Stored data entries:
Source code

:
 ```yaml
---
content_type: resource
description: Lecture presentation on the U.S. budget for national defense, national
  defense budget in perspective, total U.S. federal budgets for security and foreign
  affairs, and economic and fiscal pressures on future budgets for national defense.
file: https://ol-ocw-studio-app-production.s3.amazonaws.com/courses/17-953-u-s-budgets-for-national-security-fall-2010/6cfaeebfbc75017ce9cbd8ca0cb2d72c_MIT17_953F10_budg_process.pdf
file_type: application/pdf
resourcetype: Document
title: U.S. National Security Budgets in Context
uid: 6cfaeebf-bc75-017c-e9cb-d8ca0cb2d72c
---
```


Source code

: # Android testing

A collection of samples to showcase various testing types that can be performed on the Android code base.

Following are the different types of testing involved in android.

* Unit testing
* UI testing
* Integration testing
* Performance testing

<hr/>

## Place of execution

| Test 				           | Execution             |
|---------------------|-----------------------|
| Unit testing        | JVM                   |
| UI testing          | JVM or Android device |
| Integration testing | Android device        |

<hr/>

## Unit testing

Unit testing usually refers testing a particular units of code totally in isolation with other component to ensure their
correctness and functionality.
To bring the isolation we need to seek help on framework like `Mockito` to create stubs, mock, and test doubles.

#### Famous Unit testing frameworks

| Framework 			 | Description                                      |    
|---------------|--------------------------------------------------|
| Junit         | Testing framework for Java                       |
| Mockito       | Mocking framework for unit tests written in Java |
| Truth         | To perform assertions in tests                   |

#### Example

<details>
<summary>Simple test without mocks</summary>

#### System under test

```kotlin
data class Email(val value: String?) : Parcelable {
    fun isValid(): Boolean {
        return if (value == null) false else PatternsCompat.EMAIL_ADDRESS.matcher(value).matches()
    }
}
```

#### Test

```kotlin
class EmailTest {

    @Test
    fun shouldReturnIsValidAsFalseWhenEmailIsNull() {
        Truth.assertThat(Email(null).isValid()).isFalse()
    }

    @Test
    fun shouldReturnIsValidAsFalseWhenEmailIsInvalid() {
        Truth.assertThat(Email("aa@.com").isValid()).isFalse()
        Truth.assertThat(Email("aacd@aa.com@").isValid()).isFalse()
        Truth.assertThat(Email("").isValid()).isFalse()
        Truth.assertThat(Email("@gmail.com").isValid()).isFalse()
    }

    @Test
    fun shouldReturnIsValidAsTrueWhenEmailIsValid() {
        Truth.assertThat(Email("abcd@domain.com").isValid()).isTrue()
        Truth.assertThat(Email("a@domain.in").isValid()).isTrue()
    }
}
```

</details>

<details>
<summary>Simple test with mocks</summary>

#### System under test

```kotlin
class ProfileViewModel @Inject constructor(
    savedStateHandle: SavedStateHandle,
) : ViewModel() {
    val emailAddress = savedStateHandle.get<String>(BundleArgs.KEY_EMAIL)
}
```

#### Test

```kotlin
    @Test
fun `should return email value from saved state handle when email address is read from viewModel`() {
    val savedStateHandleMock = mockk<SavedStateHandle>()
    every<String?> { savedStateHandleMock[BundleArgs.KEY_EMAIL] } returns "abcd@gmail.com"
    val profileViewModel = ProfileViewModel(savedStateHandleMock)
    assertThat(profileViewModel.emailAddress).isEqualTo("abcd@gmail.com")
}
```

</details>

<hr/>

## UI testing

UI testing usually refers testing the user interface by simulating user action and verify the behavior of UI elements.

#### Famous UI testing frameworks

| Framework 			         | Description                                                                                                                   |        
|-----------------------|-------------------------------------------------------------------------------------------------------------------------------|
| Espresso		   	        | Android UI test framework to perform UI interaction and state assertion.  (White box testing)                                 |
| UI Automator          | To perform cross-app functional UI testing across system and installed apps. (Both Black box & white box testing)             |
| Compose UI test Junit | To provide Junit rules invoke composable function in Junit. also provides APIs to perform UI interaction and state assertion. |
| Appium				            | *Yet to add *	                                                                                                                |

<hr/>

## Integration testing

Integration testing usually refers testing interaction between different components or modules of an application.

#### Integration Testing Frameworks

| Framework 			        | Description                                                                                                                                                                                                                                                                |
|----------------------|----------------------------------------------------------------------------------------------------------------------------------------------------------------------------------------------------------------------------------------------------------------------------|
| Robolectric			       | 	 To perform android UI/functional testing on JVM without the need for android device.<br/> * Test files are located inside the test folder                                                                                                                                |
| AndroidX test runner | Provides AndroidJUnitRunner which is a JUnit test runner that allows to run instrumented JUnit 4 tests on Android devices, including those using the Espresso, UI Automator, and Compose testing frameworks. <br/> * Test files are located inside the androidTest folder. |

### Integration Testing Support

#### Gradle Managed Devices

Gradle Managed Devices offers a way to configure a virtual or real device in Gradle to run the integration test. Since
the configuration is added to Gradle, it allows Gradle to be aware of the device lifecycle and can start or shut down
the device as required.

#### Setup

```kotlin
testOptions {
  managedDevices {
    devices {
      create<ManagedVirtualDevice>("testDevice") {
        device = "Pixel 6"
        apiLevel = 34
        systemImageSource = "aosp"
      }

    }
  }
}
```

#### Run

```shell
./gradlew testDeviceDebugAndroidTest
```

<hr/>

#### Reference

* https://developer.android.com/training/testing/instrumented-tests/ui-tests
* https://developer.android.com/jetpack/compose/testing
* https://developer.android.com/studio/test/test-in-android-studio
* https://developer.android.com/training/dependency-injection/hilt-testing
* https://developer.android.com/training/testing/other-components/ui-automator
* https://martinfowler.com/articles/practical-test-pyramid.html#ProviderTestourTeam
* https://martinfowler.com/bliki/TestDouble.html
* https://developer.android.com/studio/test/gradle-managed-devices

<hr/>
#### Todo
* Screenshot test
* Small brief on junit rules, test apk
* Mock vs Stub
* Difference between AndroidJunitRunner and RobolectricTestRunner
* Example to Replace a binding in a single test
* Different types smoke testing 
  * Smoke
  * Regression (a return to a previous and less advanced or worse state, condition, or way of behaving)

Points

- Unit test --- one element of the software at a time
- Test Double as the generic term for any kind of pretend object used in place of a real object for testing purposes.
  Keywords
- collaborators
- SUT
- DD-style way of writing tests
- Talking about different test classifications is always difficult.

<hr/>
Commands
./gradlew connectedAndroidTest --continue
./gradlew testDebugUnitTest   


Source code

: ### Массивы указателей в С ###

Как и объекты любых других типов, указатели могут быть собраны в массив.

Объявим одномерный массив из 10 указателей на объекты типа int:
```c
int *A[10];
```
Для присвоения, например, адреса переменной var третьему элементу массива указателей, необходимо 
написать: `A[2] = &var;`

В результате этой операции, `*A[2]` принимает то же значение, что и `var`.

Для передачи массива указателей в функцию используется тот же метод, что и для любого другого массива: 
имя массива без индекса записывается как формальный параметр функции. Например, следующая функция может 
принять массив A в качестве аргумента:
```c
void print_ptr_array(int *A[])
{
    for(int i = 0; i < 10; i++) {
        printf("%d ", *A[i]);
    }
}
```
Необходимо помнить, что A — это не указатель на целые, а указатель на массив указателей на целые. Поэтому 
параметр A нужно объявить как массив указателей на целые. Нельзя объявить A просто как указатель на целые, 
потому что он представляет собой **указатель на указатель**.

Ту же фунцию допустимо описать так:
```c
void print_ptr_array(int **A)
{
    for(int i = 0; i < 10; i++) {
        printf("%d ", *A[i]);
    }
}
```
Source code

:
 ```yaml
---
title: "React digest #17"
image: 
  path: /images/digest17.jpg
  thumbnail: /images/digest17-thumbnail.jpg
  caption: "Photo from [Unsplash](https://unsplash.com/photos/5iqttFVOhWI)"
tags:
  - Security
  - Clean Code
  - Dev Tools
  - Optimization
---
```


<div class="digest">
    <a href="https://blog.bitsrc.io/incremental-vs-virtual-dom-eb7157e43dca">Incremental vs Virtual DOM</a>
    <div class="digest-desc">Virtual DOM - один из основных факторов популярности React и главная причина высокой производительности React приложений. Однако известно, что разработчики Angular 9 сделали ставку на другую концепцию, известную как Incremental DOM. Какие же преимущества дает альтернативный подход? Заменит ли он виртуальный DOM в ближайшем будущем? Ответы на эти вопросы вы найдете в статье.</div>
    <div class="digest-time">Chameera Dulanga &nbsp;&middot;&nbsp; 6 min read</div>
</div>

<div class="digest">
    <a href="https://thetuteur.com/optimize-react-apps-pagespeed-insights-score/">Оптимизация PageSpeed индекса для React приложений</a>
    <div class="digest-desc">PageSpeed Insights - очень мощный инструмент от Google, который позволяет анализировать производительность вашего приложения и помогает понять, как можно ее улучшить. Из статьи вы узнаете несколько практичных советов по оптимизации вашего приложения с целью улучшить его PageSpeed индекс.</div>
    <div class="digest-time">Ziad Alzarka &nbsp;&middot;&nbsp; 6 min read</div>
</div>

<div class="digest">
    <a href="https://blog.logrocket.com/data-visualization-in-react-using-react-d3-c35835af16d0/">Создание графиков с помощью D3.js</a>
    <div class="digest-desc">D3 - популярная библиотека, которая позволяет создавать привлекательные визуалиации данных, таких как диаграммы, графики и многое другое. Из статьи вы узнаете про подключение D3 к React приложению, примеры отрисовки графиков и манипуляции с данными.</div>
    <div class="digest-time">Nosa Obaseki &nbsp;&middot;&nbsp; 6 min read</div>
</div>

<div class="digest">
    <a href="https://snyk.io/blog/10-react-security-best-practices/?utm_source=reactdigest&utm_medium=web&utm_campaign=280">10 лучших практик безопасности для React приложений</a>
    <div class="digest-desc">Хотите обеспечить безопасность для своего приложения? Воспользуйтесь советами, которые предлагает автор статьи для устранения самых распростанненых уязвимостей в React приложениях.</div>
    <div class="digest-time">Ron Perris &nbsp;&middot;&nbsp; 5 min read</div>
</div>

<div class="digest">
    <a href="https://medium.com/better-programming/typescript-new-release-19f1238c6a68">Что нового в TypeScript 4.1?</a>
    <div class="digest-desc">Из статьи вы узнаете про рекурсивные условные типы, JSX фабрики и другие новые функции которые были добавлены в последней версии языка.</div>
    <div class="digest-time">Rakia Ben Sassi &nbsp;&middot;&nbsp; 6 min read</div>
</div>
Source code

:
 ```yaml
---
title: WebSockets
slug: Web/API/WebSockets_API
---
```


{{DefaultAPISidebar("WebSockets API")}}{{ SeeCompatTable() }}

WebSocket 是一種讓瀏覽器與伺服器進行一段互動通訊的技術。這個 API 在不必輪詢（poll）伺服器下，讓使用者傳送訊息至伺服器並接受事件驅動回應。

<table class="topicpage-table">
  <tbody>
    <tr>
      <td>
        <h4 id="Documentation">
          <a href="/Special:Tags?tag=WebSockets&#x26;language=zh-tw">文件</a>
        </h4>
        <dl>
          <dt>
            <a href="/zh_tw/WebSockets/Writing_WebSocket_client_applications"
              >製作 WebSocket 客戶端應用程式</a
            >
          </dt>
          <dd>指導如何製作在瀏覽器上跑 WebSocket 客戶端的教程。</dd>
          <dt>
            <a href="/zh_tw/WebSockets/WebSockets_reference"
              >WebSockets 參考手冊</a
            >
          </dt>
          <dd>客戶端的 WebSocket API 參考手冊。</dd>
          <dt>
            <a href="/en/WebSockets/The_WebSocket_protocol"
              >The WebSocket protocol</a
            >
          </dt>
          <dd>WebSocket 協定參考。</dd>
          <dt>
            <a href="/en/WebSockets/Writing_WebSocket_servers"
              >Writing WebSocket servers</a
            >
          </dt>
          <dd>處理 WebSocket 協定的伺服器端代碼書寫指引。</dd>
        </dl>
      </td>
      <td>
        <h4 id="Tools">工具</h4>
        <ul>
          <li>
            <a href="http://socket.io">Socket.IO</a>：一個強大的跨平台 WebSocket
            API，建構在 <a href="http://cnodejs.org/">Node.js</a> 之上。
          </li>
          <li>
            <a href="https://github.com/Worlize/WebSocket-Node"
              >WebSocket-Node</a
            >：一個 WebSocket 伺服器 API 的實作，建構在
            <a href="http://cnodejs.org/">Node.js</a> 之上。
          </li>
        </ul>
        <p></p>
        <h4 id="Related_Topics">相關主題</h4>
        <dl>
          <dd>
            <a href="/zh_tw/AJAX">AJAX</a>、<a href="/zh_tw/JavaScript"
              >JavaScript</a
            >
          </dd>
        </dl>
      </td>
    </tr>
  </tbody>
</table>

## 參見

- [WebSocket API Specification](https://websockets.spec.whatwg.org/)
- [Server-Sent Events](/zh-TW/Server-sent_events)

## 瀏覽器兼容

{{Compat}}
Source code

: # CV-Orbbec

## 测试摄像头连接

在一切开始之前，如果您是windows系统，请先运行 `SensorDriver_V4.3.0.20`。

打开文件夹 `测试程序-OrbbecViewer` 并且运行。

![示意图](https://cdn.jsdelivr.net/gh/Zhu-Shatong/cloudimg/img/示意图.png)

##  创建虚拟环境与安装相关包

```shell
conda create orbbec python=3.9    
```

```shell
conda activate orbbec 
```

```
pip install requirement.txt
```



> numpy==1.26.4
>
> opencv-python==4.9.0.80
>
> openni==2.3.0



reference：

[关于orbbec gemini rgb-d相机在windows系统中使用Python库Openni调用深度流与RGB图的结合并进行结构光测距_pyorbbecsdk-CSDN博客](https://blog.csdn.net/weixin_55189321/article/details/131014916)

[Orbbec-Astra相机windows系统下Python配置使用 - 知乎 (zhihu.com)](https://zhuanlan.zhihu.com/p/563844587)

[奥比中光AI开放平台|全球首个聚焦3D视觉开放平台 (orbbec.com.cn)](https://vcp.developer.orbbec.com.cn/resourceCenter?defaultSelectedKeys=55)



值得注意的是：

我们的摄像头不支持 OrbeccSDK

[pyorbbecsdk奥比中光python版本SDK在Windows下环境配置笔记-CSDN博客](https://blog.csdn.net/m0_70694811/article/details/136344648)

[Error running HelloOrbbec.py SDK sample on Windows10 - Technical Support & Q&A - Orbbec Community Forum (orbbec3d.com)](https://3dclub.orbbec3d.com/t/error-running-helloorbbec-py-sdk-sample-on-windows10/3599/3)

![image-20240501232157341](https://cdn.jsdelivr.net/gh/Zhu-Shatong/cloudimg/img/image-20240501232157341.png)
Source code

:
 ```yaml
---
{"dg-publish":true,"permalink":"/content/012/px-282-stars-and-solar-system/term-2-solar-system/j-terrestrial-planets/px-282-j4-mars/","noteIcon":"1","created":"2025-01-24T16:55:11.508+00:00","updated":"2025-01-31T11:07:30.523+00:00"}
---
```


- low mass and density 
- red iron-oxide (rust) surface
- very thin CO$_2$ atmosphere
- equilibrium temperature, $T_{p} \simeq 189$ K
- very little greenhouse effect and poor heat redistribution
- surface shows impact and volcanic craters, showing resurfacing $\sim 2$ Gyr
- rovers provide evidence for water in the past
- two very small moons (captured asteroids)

WHAT YOU ARE ASKED TO DO
Output only an exact transcription of the lines above from the one with "Integration testing usually" up to and including the one with "#### Integration Testing Frameworks".

EXPECTED ANSWER
Integration testing usually refers testing interaction between different components or modules of an application.

#### Integration Testing Frameworks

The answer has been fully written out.